Review: Baseball Fever is an interesting book that could enhance a child's vocabulary as well as improvise his or her interests in Baseball. It is about a typical family in which the father despises Baseball at first and pushes his son into learning chess, which in his opinion is a good mental gameworth spending time on. But later in the end, the father Dr.Feldman and his son named Ezra learn to compromise by understanding that everyone specializes in some subject. It was a pretty interesting book and also short enough to capture a child's mind.

Rating: 3 stars
Summary: THE KID WHO LOVED THE GAME BASEBALL
Review: Baseball fever was a 3.5 star book because it is about a kid who loves baseball. It is full of fun stuff to read about like how he couts down to opening day.
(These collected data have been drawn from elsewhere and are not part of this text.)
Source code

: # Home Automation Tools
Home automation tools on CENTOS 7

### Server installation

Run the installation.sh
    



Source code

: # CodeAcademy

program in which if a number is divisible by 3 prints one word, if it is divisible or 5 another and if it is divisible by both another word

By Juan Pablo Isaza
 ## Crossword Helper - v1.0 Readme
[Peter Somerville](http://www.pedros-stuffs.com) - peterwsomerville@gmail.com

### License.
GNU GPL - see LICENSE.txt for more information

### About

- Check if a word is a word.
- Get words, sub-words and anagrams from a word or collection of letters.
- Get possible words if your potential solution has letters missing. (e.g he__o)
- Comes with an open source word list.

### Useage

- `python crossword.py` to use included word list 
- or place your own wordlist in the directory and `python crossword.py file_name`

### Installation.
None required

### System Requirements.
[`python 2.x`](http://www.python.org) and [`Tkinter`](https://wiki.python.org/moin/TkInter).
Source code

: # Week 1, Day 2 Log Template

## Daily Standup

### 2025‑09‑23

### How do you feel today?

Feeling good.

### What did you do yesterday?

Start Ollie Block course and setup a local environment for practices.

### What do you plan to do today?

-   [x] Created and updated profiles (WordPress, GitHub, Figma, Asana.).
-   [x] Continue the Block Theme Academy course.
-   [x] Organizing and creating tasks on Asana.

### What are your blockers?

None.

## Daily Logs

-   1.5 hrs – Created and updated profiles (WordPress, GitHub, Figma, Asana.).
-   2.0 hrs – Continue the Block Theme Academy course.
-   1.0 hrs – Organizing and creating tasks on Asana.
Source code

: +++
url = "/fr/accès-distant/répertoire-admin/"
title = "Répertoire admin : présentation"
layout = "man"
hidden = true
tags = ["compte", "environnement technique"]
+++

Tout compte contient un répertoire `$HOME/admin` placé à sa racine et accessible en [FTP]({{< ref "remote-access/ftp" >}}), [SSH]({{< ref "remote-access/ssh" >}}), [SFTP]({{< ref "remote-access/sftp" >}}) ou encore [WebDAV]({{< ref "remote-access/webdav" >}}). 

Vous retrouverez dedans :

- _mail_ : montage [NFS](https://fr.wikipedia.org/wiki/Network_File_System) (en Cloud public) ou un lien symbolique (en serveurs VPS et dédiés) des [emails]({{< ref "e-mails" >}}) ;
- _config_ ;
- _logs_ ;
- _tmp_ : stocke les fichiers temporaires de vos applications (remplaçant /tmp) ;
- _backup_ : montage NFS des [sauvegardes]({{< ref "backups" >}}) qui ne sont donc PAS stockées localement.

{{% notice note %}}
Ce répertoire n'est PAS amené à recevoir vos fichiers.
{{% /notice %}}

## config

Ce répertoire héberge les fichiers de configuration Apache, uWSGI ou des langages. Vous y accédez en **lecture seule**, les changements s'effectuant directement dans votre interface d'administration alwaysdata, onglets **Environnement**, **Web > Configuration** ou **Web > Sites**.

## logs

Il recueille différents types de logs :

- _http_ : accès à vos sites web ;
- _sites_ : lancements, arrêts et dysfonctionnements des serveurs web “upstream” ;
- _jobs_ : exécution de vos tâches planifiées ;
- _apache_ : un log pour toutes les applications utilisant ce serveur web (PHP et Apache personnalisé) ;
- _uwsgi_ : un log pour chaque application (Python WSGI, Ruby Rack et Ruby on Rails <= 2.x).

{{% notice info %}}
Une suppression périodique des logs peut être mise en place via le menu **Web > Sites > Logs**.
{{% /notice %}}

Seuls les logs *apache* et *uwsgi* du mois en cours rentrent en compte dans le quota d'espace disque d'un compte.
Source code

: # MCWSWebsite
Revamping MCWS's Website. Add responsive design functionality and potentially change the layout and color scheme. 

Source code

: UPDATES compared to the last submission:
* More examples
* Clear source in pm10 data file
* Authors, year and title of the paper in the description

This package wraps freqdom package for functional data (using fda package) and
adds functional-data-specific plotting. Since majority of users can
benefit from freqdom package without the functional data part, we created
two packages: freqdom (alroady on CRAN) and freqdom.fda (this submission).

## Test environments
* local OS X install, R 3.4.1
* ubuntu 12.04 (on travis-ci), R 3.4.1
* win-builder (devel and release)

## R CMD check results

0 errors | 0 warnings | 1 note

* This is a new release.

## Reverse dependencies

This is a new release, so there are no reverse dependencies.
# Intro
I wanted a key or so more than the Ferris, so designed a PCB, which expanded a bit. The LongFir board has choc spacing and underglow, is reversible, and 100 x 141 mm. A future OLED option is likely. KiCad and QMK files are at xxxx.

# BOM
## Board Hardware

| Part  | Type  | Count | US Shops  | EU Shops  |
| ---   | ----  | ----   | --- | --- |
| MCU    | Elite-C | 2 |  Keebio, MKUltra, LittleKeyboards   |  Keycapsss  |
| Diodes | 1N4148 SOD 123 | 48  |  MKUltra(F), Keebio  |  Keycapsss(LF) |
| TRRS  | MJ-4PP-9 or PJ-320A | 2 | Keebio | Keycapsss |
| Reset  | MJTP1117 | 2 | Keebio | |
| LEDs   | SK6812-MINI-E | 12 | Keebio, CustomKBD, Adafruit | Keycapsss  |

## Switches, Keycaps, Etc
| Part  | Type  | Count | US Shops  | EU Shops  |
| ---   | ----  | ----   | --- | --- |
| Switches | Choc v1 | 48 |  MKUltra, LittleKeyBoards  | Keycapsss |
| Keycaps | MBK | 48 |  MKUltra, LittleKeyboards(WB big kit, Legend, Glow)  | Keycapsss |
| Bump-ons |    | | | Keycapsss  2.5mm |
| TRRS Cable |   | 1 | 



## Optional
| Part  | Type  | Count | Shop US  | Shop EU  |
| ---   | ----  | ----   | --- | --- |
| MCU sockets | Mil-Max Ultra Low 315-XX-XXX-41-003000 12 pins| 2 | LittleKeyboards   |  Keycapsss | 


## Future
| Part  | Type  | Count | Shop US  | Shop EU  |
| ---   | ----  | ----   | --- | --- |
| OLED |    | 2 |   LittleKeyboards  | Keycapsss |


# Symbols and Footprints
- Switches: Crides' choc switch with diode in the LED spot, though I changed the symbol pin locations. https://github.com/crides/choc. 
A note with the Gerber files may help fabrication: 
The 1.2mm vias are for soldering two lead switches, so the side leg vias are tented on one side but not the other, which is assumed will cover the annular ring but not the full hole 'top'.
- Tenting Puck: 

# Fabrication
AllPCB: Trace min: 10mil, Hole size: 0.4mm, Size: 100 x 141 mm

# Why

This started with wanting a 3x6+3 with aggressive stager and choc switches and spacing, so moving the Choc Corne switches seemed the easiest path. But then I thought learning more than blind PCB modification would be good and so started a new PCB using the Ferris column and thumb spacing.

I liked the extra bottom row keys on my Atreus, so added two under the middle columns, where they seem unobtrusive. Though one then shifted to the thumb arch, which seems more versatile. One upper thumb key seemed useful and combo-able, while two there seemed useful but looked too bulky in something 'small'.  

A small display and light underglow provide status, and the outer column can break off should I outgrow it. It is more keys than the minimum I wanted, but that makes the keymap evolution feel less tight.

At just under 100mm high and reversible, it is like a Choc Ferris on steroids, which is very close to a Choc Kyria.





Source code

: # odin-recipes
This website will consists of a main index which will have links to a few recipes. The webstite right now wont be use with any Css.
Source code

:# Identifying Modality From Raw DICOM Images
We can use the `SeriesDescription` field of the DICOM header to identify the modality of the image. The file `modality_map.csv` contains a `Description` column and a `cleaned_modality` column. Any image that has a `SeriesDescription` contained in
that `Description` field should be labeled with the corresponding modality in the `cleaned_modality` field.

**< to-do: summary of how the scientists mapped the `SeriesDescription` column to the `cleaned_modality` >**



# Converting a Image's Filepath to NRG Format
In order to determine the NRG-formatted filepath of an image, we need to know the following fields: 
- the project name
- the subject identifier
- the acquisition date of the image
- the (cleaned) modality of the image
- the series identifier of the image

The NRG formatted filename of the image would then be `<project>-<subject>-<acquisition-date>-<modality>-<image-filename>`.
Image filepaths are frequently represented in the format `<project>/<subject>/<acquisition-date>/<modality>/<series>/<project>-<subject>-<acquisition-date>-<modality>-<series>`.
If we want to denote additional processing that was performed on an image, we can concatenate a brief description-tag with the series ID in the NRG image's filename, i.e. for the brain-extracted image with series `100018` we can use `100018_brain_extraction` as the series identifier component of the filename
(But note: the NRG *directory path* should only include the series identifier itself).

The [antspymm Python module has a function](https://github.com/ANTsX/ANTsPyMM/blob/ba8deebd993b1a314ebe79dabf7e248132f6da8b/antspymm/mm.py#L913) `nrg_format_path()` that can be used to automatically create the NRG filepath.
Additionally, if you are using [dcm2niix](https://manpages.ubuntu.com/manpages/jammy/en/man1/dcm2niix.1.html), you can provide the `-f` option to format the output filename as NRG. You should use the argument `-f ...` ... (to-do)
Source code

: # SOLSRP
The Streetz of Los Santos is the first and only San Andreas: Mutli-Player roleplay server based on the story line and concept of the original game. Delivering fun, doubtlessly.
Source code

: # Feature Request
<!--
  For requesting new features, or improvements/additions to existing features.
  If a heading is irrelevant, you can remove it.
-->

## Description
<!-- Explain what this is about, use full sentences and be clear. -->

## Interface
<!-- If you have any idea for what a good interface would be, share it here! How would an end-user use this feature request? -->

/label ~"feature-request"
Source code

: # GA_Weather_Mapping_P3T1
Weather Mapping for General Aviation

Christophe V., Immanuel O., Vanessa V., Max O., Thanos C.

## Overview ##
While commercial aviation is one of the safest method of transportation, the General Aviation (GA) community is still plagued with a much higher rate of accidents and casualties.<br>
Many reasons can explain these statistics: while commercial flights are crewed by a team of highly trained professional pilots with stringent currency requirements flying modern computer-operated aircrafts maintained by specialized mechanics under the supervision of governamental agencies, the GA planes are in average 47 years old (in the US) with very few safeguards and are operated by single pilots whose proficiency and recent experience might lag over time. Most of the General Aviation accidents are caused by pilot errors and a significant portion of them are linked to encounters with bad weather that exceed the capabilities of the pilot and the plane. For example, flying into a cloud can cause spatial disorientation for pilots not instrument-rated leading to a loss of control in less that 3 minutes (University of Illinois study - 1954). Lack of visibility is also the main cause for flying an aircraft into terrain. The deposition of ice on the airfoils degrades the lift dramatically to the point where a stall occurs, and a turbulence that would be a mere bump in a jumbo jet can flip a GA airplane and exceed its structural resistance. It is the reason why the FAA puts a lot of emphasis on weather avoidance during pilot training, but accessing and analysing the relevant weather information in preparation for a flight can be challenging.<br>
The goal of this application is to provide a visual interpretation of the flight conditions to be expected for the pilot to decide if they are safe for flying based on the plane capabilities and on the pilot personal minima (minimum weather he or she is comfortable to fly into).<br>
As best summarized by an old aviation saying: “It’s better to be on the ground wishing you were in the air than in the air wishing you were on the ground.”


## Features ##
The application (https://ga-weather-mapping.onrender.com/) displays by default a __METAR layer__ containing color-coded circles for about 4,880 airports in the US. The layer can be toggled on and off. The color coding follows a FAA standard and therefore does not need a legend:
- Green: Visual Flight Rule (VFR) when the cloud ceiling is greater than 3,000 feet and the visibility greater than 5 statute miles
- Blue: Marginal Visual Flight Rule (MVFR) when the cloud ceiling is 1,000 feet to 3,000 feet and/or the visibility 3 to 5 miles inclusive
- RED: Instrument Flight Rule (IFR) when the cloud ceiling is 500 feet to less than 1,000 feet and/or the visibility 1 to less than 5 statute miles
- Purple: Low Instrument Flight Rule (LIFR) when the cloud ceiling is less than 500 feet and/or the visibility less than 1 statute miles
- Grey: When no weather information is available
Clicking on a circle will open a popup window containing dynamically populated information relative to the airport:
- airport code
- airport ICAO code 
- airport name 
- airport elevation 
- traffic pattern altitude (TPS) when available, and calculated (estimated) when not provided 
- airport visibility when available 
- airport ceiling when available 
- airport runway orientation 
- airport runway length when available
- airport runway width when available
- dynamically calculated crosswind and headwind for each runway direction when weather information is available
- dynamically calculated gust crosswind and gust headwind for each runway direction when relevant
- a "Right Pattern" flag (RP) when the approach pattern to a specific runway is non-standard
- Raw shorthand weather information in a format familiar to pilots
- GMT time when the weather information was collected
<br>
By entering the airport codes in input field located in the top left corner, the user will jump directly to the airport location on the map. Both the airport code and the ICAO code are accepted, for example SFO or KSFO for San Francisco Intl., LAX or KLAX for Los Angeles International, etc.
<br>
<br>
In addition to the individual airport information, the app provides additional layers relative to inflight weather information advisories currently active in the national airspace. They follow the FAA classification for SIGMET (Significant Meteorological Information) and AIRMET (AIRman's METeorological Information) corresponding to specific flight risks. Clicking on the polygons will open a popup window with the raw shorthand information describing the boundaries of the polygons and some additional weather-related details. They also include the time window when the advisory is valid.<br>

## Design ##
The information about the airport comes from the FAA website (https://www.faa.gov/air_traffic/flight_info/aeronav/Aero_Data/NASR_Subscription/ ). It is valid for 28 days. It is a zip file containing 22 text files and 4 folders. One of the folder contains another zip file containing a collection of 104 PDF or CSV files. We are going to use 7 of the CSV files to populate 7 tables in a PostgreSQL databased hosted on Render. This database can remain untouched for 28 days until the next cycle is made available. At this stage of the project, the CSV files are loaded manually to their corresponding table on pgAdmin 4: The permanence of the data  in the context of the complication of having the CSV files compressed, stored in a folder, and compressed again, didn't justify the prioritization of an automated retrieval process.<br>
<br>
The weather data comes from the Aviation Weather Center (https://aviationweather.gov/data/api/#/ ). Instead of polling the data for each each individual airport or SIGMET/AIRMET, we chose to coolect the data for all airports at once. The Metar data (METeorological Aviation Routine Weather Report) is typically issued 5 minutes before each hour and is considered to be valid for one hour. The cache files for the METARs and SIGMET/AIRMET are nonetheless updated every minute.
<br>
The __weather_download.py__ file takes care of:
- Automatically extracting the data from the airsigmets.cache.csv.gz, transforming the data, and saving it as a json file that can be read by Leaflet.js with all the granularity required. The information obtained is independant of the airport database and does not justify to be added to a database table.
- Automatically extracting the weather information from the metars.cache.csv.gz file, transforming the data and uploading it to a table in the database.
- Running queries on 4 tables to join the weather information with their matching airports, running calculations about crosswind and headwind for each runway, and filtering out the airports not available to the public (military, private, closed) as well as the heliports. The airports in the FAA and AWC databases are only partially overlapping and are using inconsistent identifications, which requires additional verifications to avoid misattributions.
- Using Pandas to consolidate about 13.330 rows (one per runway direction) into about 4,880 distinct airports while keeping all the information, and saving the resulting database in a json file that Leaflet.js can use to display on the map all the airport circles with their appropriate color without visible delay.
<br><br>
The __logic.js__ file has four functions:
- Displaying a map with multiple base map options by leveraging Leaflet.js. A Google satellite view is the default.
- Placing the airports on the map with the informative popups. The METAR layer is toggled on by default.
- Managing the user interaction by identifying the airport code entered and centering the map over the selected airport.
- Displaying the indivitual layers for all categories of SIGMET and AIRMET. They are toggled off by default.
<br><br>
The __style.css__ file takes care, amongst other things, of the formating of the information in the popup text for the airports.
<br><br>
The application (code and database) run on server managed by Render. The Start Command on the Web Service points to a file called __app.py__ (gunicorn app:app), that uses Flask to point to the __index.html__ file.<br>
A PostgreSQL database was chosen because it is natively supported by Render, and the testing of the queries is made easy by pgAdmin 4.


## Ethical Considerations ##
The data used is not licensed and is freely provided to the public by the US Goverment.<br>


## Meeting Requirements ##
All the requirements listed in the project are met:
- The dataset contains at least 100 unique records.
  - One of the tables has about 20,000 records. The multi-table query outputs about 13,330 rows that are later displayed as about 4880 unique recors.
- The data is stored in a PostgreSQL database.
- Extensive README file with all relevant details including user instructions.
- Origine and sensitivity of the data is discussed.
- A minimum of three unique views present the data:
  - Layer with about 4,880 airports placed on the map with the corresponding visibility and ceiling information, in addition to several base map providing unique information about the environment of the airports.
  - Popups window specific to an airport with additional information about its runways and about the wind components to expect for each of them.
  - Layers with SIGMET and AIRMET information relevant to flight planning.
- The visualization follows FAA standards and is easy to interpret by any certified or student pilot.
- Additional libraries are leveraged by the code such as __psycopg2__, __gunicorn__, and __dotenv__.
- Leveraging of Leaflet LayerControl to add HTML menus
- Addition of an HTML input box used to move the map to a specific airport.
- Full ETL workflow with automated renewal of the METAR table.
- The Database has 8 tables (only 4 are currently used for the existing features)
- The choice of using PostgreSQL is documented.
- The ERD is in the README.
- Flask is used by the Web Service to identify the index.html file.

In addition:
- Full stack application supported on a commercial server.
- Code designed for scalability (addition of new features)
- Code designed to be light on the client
I like this book also because I love baseball and Ezra also dose. This is why I like the book.

Rating: 5 stars
Summary: Baseball Fever
Review: I first read this book a few years ago, having graduated from Matt Christopher greats such as Catcher with a Glass Arm and Shortstop from Tokyo. This book trumps the banal, Christopheresque cadre to introduce a more highbrow milieu into the baseball scene. Aces Monroe for this one. It's the best baseball book ever. EVER!

Rating: 5 stars
Summary: For it's root root root for the home team...
Review: I think we're all familiar with stories in which fathers continually plead with their sons to get involved with baseball. These kinds of tales abound, usually ending with the father accepting that just because a boy doesn't like baseball, that doesn't mean he's less of a human being. But how common is it to stumble across stories in which a father disapproves of his son actually liking baseball? Such is the case with Johanna Hurwitz's male bonding tale, "Baseball Fever". When a snobby German intellectual and his all-American, baseball-lovin', pumpkin pie eatin' son try to find a common ground for their interests, it takes a great deal of energy on both their parts to find anything that interests them both.

Ezra Feldman's got a problem. No, not his name. He has a father that is aiming to win the Least-Cool-Dad Award of the year. Now his dad's a genius, don't get him wrong. Smart as a whip and a sociological scholar to boot. But while Mr. Feldman may appreciate (what he considers) the finer things in life, he just cannot understand baseball. And Ezra most certainly can. Ezra has been a baseball fanatic ever since he could understand the game. So while dear old dad sighs over the rotting of his second child's brain with sports, Ezra is totally enmeshed in the highs and lows of his favorite team, the Mets. The two have their blow-ups over this seemingly innocuous problem and perhaps they would have counted on ever enjoying one another's company impossible had a fellow scholar of Mr. Feldman's not explained that Ezra's national pastime was actually a good thing. And then there's the fact that Ezra's been learning a little more chess in his spare time, just so he can play his dad and beat him. Slowly, through careful steps on both their parts, the two begin to find that they have more in common than they may have thought after all.

The book is a good early chapter book for those sports obsessed children who are just beginning to understand the beauty of reading. Originally written in 1981, the book has aged in odd ways. There's the fact that Ezra keeps lamenting that the Mets are either in last place or second-to-last place. There's the fact that Ronald Reagan is the last president mentioned. But otherwise there are timeless elements to this tale. I was a little amazed that a book of this reading level was tossing about words like "nepotism" and "capricious" hither and yon, but maybe kids will be inspired to look them up. Stranger things have happened. The pictures in the book are a bit of a throwback as well. They're old, no question. For example, after Mr. Feldman remarks on the diversity of the baseball-attending populace, we are privy to a picture of an almost entirely white crowd of baseball fans (with the exception of one very nervous black person near the front of the shot).

If you've a baseball fan of your own who hasn't quite fallen for the whole reading-is-good-for-you line of reasoning, you may wish to craftily loft, "Baseball Fever" into their rooms. It delivers an interesting premise with some on-the-level writing and believable characterizations. All in all, a fine young reader work.


Rating: 4 stars
Summary: A Grand Slam!
Review: I would recommend Baseball Fever to any child 4th through 6th
grade.It is a very exciting book about a boy and his dad
challenging each other to a baseball chess battle! But then forced to a decision.Baseball Fever was an overall great book for anyone!

Rating: 4 stars
Summary: Baseball Fever
Review: This a a great book to read because it is about a boy who is completely opposite of his father. They are always getting into fights. Then they make a bet and it changes everything.